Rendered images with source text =
= Beginning of Section =

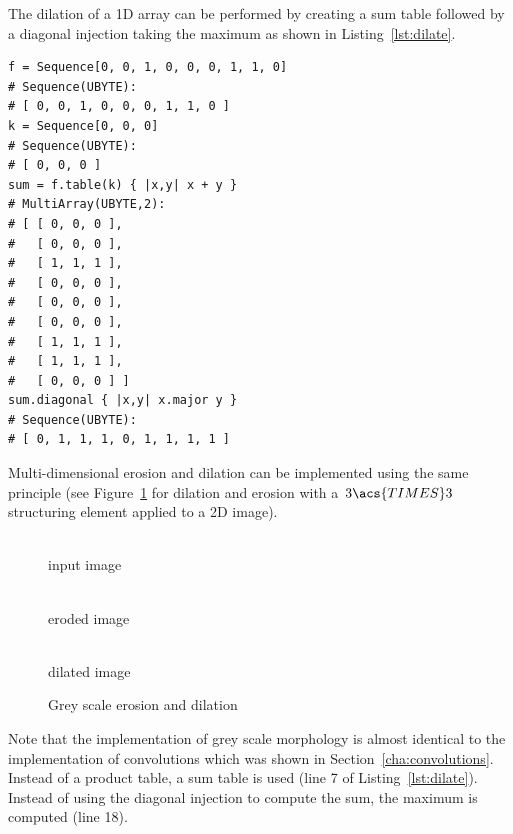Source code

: \documentclass[12pt,a4paper,oneside,openright]{book}
\newcommand{\sct}[1]{Section~\ref{cha:#1}}
\newcommand{\fig}[1]{Figure~\ref{fig:#1}}
\newcommand{\lst}[1]{Listing~\ref{lst:#1}}
\begin{document}
\begin{CJK}{UTF8}{}
The dilation of a \ac{1D} array can be performed by creating a sum table followed by a diagonal injection taking the maximum as shown in \lst{dilate}.
\lstset{language=Ruby,frame=single,numbers=left}
\begin{lstlisting}[float,caption={Implementing dilation using diagonal injection},escapechar=\$,label=lst:dilate]
f = Sequence[0, 0, 1, 0, 0, 0, 1, 1, 0]
# Sequence(UBYTE):
# [ 0, 0, 1, 0, 0, 0, 1, 1, 0 ]
k = Sequence[0, 0, 0]
# Sequence(UBYTE):
# [ 0, 0, 0 ]
sum = f.table(k) { |x,y| x + y }
# MultiArray(UBYTE,2):
# [ [ 0, 0, 0 ],
#   [ 0, 0, 0 ],
#   [ 1, 1, 1 ],
#   [ 0, 0, 0 ],
#   [ 0, 0, 0 ],
#   [ 0, 0, 0 ],
#   [ 1, 1, 1 ],
#   [ 1, 1, 1 ],
#   [ 0, 0, 0 ] ]
sum.diagonal { |x,y| x.major y }
# Sequence(UBYTE):
# [ 0, 1, 1, 1, 0, 1, 1, 1, 1 ]
\end{lstlisting}
Multi-dimensional erosion and dilation can be implemented using the same principle (see \fig{morph} for dilation and erosion with a $3\acs{TIMES} 3$ structuring element applied to a \ac{2D} image).
\begin{figure}[htbp]
  \begin{center}
    \begin{minipage}[t]{.3\textwidth}
      \begin{center}
        \\
        input image
      \end{center}
    \end{minipage}
    \begin{minipage}[t]{.3\textwidth}
      \begin{center}
        \\
        eroded image
      \end{center}
    \end{minipage}
    \begin{minipage}[t]{.3\textwidth}
      \begin{center}
        \\
        dilated image
      \end{center}
    \end{minipage}
    \caption{Grey scale erosion and dilation\label{fig:morph}}
  \end{center}
\end{figure}
Note that the implementation of grey scale morphology is almost identical to the implementation of convolutions which was shown in \sct{convolutions}. Instead of a product table, a sum table is used (line 7 of \lst{dilate}). Instead of using the diagonal injection to compute the sum, the maximum is computed (line 18).


\end{CJK}
\end{document}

= End of Section =

WORK INSTRUCTION =
Count the lines in the entries where the string "caption" appears, and report only the number.

ANSWER SPACE =
2